Thirty years as an Alaska photographer
"It's a history book, a photo book and a memoir – all in one." That's how photographer and storyteller Jim Lavrakas describes his book, "Snap Decisions: My 30 Years as an Alaska Newspaper Photographer." He's just released a second edition of the book originally published in 2012, and has included some updated stories and new photos.
Jim comments on his motivation for the book, when he first thought of putting it together back in 2010.
"I had left the Anchorage Daily News as a staff photographer two years earlier, and I realized I was forgetting some of the stories and photos that had been so important to me. I decided that the best way to recover all that would be to put a book together. It's a long, complex process, but I've been very happy with the result.
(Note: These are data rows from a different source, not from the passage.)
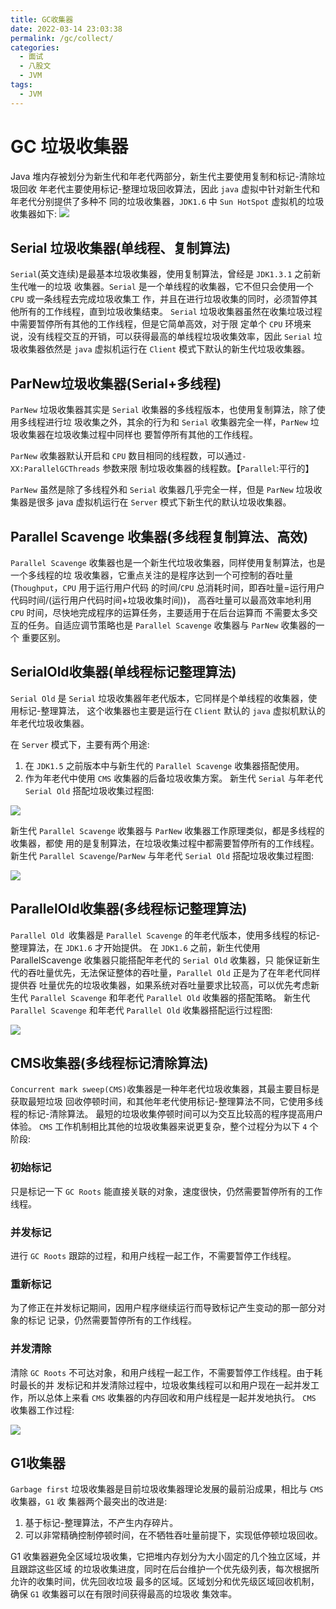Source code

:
 ```yaml
---
title: GC收集器
date: 2022-03-14 23:03:38
permalink: /gc/collect/
categories:
  - 面试
  - 八股文
  - JVM
tags:
  - JVM
---
```

# GC 垃圾收集器

Java 堆内存被划分为新生代和年老代两部分，新生代主要使用复制和标记-清除垃圾回收 年老代主要使用标记-整理垃圾回收算法，因此 `java` 虚拟中针对新生代和年老代分别提供了多种不 同的垃圾收集器，`JDK1.6` 中 `Sun HotSpot` 虚拟机的垃圾收集器如下:
![](https://cdn.jsdelivr.net/gh/janker0718/image_store/img/gc-collector-01.png)

## Serial 垃圾收集器(单线程、复制算法)
`Serial`(英文连续)是最基本垃圾收集器，使用复制算法，曾经是 `JDK1.3.1` 之前新生代唯一的垃圾 收集器。`Serial` 是一个单线程的收集器，它不但只会使用一个 `CPU` 或一条线程去完成垃圾收集工 作，并且在进行垃圾收集的同时，必须暂停其他所有的工作线程，直到垃圾收集结束。 `Serial` 垃圾收集器虽然在收集垃圾过程中需要暂停所有其他的工作线程，但是它简单高效，对于限 定单个 `CPU` 环境来说，没有线程交互的开销，可以获得最高的单线程垃圾收集效率，因此 `Serial` 垃圾收集器依然是 `java` 虚拟机运行在 `Client` 模式下默认的新生代垃圾收集器。

## ParNew垃圾收集器(Serial+多线程)
`ParNew` 垃圾收集器其实是 `Serial` 收集器的多线程版本，也使用复制算法，除了使用多线程进行垃 圾收集之外，其余的行为和 `Serial` 收集器完全一样，`ParNew` 垃圾收集器在垃圾收集过程中同样也 要暂停所有其他的工作线程。

`ParNew` 收集器默认开启和 `CPU` 数目相同的线程数，可以通过`-XX:ParallelGCThreads` 参数来限 制垃圾收集器的线程数。【`Parallel`:平行的】 

`ParNew` 虽然是除了多线程外和 `Serial` 收集器几乎完全一样，但是 `ParNew` 垃圾收集器是很多 java 虚拟机运行在 `Server` 模式下新生代的默认垃圾收集器。


## Parallel Scavenge 收集器(多线程复制算法、高效)

`Parallel Scavenge` 收集器也是一个新生代垃圾收集器，同样使用复制算法，也是一个多线程的垃 圾收集器，它重点关注的是程序达到一个可控制的吞吐量(`Thoughput`，`CPU` 用于运行用户代码 的时间/`CPU` 总消耗时间，即吞吐量=运行用户代码时间/(运行用户代码时间+垃圾收集时间))， 高吞吐量可以最高效率地利用 `CPU` 时间，尽快地完成程序的运算任务，主要适用于在后台运算而 不需要太多交互的任务。自适应调节策略也是 `Parallel Scavenge` 收集器与 `ParNew` 收集器的一个 重要区别。

## SerialOld收集器(单线程标记整理算法)

`Serial Old` 是 `Serial` 垃圾收集器年老代版本，它同样是个单线程的收集器，使用标记-整理算法， 这个收集器也主要是运行在 `Client` 默认的 `java` 虚拟机默认的年老代垃圾收集器。

在 `Server` 模式下，主要有两个用途:
1. 在 `JDK1.5` 之前版本中与新生代的 `Parallel Scavenge` 收集器搭配使用。
2. 作为年老代中使用 `CMS` 收集器的后备垃圾收集方案。 新生代 `Serial` 与年老代 `Serial Old` 搭配垃圾收集过程图:

![](https://cdn.jsdelivr.net/gh/janker0718/image_store/img/gc-serial-old.png)

新生代 `Parallel Scavenge` 收集器与 `ParNew` 收集器工作原理类似，都是多线程的收集器，都使 用的是复制算法，在垃圾收集过程中都需要暂停所有的工作线程。新生代 `Parallel Scavenge`/`ParNew` 与年老代 `Serial Old` 搭配垃圾收集过程图:

![](https://cdn.jsdelivr.net/gh/janker0718/image_store/img/gc-serial-old-02.png)

## ParallelOld收集器(多线程标记整理算法)

`Parallel Old `收集器是 `Parallel Scavenge` 的年老代版本，使用多线程的标记-整理算法，在 `JDK1.6` 才开始提供。
在 `JDK1.6` 之前，新生代使用 ParallelScavenge 收集器只能搭配年老代的 `Serial Old` 收集器，只 能保证新生代的吞吐量优先，无法保证整体的吞吐量，`Parallel Old` 正是为了在年老代同样提供吞 吐量优先的垃圾收集器，如果系统对吞吐量要求比较高，可以优先考虑新生代 `Parallel Scavenge` 和年老代 `Parallel Old` 收集器的搭配策略。
新生代 `Parallel Scavenge` 和年老代 `Parallel Old` 收集器搭配运行过程图:

![](https://cdn.jsdelivr.net/gh/janker0718/image_store/img/gc-paraller-old.png)

## CMS收集器(多线程标记清除算法)
`Concurrent mark sweep(CMS)`收集器是一种年老代垃圾收集器，其最主要目标是获取最短垃圾 回收停顿时间，和其他年老代使用标记-整理算法不同，它使用多线程的标记-清除算法。
最短的垃圾收集停顿时间可以为交互比较高的程序提高用户体验。
`CMS` 工作机制相比其他的垃圾收集器来说更复杂，整个过程分为以下 `4` 个阶段:

### 初始标记
只是标记一下 `GC Roots` 能直接关联的对象，速度很快，仍然需要暂停所有的工作线程。
### 并发标记
进行 `GC Roots` 跟踪的过程，和用户线程一起工作，不需要暂停工作线程。
### 重新标记
为了修正在并发标记期间，因用户程序继续运行而导致标记产生变动的那一部分对象的标记 记录，仍然需要暂停所有的工作线程。
### 并发清除

清除 `GC Roots` 不可达对象，和用户线程一起工作，不需要暂停工作线程。由于耗时最长的并 发标记和并发清除过程中，垃圾收集线程可以和用户现在一起并发工作，所以总体上来看
`CMS` 收集器的内存回收和用户线程是一起并发地执行。
`CMS` 收集器工作过程:

![](https://cdn.jsdelivr.net/gh/janker0718/image_store/img/gc-cms.png)


## G1收集器

`Garbage first` 垃圾收集器是目前垃圾收集器理论发展的最前沿成果，相比与 `CMS` 收集器，`G1` 收 集器两个最突出的改进是:
1. 基于标记-整理算法，不产生内存碎片。
2. 可以非常精确控制停顿时间，在不牺牲吞吐量前提下，实现低停顿垃圾回收。

G1 收集器避免全区域垃圾收集，它把堆内存划分为大小固定的几个独立区域，并且跟踪这些区域 的垃圾收集进度，同时在后台维护一个优先级列表，每次根据所允许的收集时间，优先回收垃圾 最多的区域。区域划分和优先级区域回收机制，确保 `G1` 收集器可以在有限时间获得最高的垃圾收 集效率。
"I'm a senior myself," he continues, "turning 64 in September. As I was recounting the stories behind the photos for the book, I realized that in many ways I was telling the history of Anchorage and Alaska, from the early 1980s through the first decade of the new millennium. Much of the writing reveals the 'back story' of the photographs.
"Each two-page spread has a theme related to a news or feature story, a portrait or travel photo, photos from the Iditarod. Then I include my personal observations, telling what was going on in Alaska at the time of the photo, what my assignment as a news photographer was about, how I grew as a journalist. I've found that when people who have lived many years in Alaska see the photos, they can jog a memory and the stories come back to them."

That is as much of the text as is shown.